Dispensational Study Bible

LindaR

Well-Known Member
That's the same one I've been using for years. I bought it from PITN, about 5 or 6 years before JR Church went home.

I had a bittersweet moment with it recently, The cover finally gave. My reaction shocked me, lol. I was upset that my cover was worn off AND I was thrilled that I'd worn the cover off it!

I have several Bibles, but the only one's I use are my KJV and the HCS (for modern weights, measures, distances, etc). I too, use the Scoffield. I'm always looking for accuracy and it's very reliable.

What I'd like is the 1611 KJV (not in Gothic type...eeek!) which I use more and more now that it's been put online and can be converted into either Roman typeface with original spelling or modern English. But, it's some ridiculous price and as long as the power holds out I have it here, lol.
I purchased a KJV1611 from the Berean Call for $30 about 8 years ago. The type isn't Gothic, but the spelling is the original spelling. It's published by Hendrickson Publishers. My copy is hard back because that is what the Berean Call was offering at that time.

I purchased the Tim LaHaye Prophecy Study Bible for $20 at WalMart in 2001...it is also hard back.

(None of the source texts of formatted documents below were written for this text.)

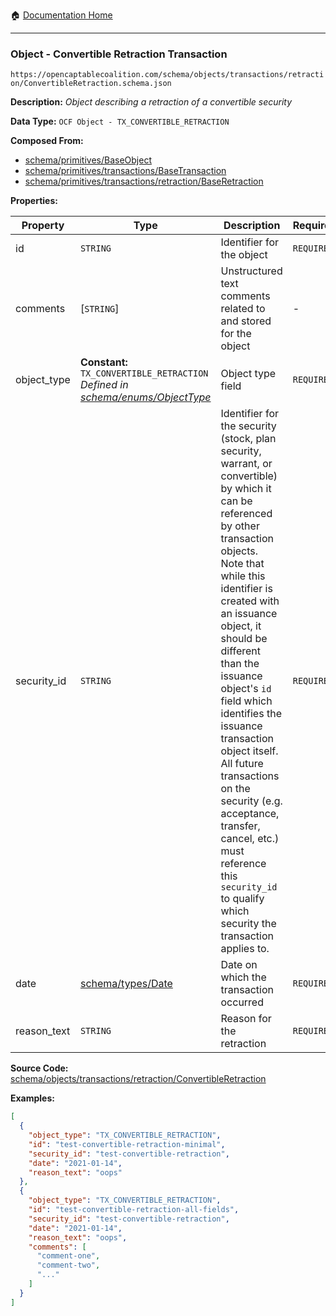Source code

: :house: [Documentation Home](/README.md)

---

### Object - Convertible Retraction Transaction

`https://opencaptablecoalition.com/schema/objects/transactions/retraction/ConvertibleRetraction.schema.json`

**Description:** _Object describing a retraction of a convertible security_

**Data Type:** `OCF Object - TX_CONVERTIBLE_RETRACTION`

**Composed From:**

- [schema/primitives/BaseObject](/docs/schema/primitives/BaseObject.md)
- [schema/primitives/transactions/BaseTransaction](/docs/schema/primitives/transactions/BaseTransaction.md)
- [schema/primitives/transactions/retraction/BaseRetraction](/docs/schema/primitives/transactions/retraction/BaseRetraction.md)

**Properties:**

| Property    | Type                                                                                                                   | Description                                                                                                                                                                                                                                                                                                                                                                                                                                                                                                 | Required   |
| ----------- | ---------------------------------------------------------------------------------------------------------------------- | ----------------------------------------------------------------------------------------------------------------------------------------------------------------------------------------------------------------------------------------------------------------------------------------------------------------------------------------------------------------------------------------------------------------------------------------------------------------------------------------------------------- | ---------- |
| id          | `STRING`                                                                                                               | Identifier for the object                                                                                                                                                                                                                                                                                                                                                                                                                                                                                   | `REQUIRED` |
| comments    | [`STRING`]                                                                                                             | Unstructured text comments related to and stored for the object                                                                                                                                                                                                                                                                                                                                                                                                                                             | -          |
| object_type | **Constant:** `TX_CONVERTIBLE_RETRACTION`</br>_Defined in [schema/enums/ObjectType](/docs/schema/enums/ObjectType.md)_ | Object type field                                                                                                                                                                                                                                                                                                                                                                                                                                                                                           | `REQUIRED` |
| security_id | `STRING`                                                                                                               | Identifier for the security (stock, plan security, warrant, or convertible) by which it can be referenced by other transaction objects. Note that while this identifier is created with an issuance object, it should be different than the issuance object's `id` field which identifies the issuance transaction object itself. All future transactions on the security (e.g. acceptance, transfer, cancel, etc.) must reference this `security_id` to qualify which security the transaction applies to. | `REQUIRED` |
| date        | [schema/types/Date](/docs/schema/types/Date.md)                                                                        | Date on which the transaction occurred                                                                                                                                                                                                                                                                                                                                                                                                                                                                      | `REQUIRED` |
| reason_text | `STRING`                                                                                                               | Reason for the retraction                                                                                                                                                                                                                                                                                                                                                                                                                                                                                   | `REQUIRED` |

**Source Code:** [schema/objects/transactions/retraction/ConvertibleRetraction](/schema/objects/transactions/retraction/ConvertibleRetraction.schema.json)

**Examples:**

```json
[
  {
    "object_type": "TX_CONVERTIBLE_RETRACTION",
    "id": "test-convertible-retraction-minimal",
    "security_id": "test-convertible-retraction",
    "date": "2021-01-14",
    "reason_text": "oops"
  },
  {
    "object_type": "TX_CONVERTIBLE_RETRACTION",
    "id": "test-convertible-retraction-all-fields",
    "security_id": "test-convertible-retraction",
    "date": "2021-01-14",
    "reason_text": "oops",
    "comments": [
      "comment-one",
      "comment-two",
      "..."
    ]
  }
]
```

I also have the Old Scofield Reference Bible. My only problem with it is C. I. Scofield taught the gap theory. His teaching on dispensations are excellent.

I use only the KJV.
 

Ken B

Active Member
I would suggest a Scofield Study Bible. Very good, I love mine! Try to find a first addition. You may have to order online to get it, most now are like third addition I believe.
 

RJR_fan

Member
Which study bible offers the best dispensational study bible on the market?
Cyrus I. Scofield "wrote the book" on a dispensational understanding of Scripture a century or so ago. Unfortunately, he was also a forger, a con artist, and a betrayer of friends, wife, and family. I strongly recommend Joseph Canfield's book "The Incredible Scofield and His Book" for critical background information.
 

mikhen7

Freed By Christ to Serve Christ
Cyrus I. Scofield "wrote the book" on a dispensational understanding of Scripture a century or so ago. Unfortunately, he was also a forger, a con artist, and a betrayer of friends, wife, and family. I strongly recommend Joseph Canfield's book "The Incredible Scofield and His Book" for critical background information.
???????????? Please! I would verify your sources before you start making charges against a solid Man of God.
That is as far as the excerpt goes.